───── EXERCISE DATA

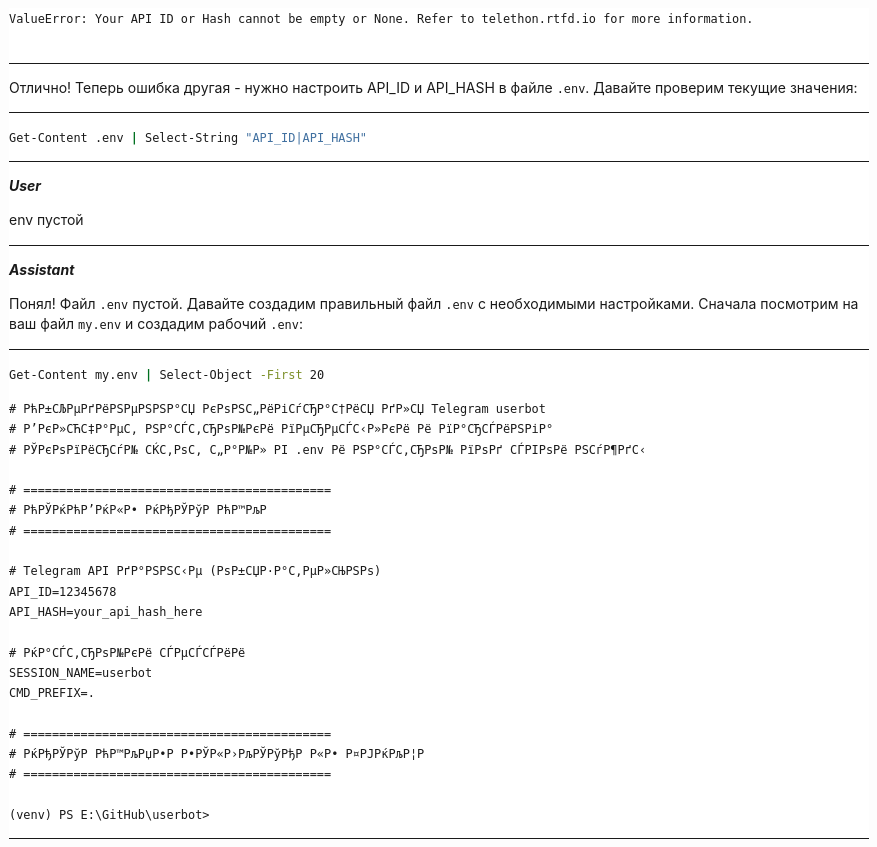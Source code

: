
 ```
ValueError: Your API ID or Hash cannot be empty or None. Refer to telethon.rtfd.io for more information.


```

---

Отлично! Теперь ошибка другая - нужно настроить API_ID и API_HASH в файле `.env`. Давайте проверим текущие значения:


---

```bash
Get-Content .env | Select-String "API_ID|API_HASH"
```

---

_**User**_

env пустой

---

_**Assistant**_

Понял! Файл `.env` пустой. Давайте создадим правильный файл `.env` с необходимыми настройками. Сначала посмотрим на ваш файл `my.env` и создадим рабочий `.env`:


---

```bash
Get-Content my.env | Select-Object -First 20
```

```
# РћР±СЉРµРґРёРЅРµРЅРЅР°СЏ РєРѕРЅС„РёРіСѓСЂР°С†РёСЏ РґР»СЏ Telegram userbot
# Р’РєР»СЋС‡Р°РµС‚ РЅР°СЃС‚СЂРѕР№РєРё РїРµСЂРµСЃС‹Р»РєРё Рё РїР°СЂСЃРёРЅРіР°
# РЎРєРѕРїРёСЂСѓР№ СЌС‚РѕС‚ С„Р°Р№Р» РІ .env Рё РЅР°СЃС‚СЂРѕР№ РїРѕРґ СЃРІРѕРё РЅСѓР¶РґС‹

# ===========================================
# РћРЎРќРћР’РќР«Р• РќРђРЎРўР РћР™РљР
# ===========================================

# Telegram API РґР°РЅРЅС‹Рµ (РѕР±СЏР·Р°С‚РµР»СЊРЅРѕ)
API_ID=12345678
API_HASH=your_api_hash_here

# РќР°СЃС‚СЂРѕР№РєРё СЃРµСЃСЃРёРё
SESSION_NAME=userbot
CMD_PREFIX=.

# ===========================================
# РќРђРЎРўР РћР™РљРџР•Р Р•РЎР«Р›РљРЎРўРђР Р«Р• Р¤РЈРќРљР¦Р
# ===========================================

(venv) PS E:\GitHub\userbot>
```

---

──────────
───── EXERCISE DATA

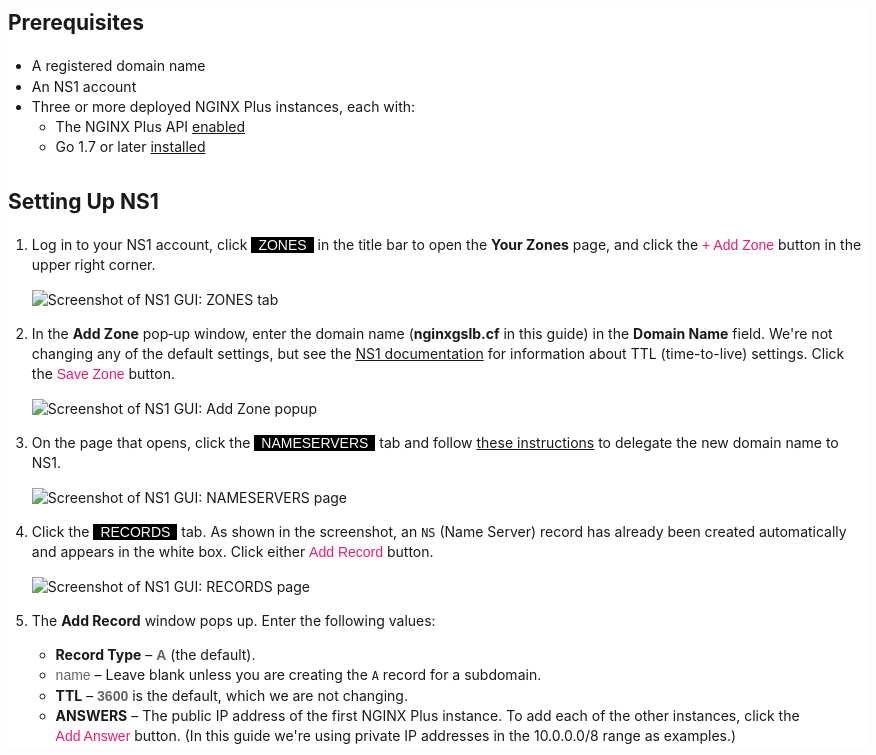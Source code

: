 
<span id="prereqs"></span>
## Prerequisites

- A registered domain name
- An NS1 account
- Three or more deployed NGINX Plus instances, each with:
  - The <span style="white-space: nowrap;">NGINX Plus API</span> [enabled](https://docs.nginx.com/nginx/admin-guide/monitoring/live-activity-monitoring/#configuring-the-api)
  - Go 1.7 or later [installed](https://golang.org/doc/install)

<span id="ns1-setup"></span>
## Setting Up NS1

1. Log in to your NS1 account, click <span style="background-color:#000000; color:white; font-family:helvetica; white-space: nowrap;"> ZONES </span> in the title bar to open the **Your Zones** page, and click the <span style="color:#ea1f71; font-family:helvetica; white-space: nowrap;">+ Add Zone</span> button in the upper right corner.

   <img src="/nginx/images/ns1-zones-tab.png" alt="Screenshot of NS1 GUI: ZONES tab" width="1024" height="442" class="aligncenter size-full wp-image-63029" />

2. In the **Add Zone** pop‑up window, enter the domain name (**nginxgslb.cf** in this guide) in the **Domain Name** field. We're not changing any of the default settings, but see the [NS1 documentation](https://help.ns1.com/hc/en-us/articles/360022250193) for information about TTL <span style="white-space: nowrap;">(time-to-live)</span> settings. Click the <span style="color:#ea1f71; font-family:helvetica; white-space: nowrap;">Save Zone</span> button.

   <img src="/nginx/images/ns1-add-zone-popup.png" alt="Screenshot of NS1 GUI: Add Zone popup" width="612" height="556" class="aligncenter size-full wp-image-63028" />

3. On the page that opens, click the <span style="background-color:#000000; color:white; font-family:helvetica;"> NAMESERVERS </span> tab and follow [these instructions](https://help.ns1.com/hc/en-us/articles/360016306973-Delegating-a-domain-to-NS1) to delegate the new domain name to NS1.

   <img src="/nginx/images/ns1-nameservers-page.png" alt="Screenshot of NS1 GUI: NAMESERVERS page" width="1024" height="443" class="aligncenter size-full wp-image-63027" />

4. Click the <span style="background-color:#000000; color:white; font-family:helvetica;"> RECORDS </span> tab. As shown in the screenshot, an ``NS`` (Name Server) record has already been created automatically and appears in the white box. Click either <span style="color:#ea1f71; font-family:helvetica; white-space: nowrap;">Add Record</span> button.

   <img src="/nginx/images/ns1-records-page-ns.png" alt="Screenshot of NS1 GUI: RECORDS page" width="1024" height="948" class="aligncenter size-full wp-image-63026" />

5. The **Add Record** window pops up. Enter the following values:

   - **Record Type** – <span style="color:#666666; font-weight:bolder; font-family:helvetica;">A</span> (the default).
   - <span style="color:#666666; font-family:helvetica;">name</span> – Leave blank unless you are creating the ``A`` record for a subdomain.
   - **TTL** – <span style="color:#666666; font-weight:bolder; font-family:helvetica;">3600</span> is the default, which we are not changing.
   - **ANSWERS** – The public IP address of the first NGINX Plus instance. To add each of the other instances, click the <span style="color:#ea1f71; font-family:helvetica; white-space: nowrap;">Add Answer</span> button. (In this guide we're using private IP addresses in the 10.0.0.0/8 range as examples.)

──────────
───── EXERCISE DATA

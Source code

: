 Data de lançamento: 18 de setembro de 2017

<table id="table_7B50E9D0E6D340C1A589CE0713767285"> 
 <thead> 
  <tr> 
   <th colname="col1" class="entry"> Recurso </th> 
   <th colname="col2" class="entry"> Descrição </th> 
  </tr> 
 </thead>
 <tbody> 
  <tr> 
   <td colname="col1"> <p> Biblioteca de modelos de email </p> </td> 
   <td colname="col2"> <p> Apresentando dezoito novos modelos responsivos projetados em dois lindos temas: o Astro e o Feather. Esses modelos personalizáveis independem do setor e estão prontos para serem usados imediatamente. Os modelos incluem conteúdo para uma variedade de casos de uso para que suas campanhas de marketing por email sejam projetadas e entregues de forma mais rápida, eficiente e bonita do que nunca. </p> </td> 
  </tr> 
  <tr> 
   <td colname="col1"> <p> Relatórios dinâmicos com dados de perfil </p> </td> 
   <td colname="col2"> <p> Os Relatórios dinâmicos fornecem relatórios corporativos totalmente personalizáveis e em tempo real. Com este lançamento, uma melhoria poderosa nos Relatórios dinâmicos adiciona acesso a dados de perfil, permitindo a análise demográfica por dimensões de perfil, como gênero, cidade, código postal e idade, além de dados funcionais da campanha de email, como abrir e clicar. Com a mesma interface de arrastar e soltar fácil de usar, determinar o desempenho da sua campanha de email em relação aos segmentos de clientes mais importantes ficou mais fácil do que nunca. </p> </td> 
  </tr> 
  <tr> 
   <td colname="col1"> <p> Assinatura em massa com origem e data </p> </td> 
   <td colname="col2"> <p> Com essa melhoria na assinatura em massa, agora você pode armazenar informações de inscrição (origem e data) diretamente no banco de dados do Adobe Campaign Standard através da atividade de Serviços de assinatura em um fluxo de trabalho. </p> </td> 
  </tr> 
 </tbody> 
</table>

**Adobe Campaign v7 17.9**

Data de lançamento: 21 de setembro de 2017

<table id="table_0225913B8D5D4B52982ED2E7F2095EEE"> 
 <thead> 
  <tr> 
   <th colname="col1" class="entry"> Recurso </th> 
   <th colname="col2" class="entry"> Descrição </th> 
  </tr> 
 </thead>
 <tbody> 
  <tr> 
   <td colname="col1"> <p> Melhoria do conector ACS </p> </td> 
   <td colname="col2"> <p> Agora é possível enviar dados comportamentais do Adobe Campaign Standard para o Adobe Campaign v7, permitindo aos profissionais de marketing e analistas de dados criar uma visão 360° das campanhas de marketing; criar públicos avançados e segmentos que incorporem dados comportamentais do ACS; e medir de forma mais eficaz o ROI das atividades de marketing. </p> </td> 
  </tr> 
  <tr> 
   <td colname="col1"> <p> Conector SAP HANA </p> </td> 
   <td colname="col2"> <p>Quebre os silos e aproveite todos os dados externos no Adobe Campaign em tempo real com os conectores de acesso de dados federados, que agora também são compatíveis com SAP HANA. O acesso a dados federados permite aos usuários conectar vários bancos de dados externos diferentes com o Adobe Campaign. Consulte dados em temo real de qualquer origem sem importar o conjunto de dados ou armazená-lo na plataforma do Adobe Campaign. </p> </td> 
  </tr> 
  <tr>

──────────

| WHAT YOU NEED TO DO |
Taking the entries as a whole, work out how many lines contain the string "information". Respond with only the number.

| REPLY TO THE TASK |
2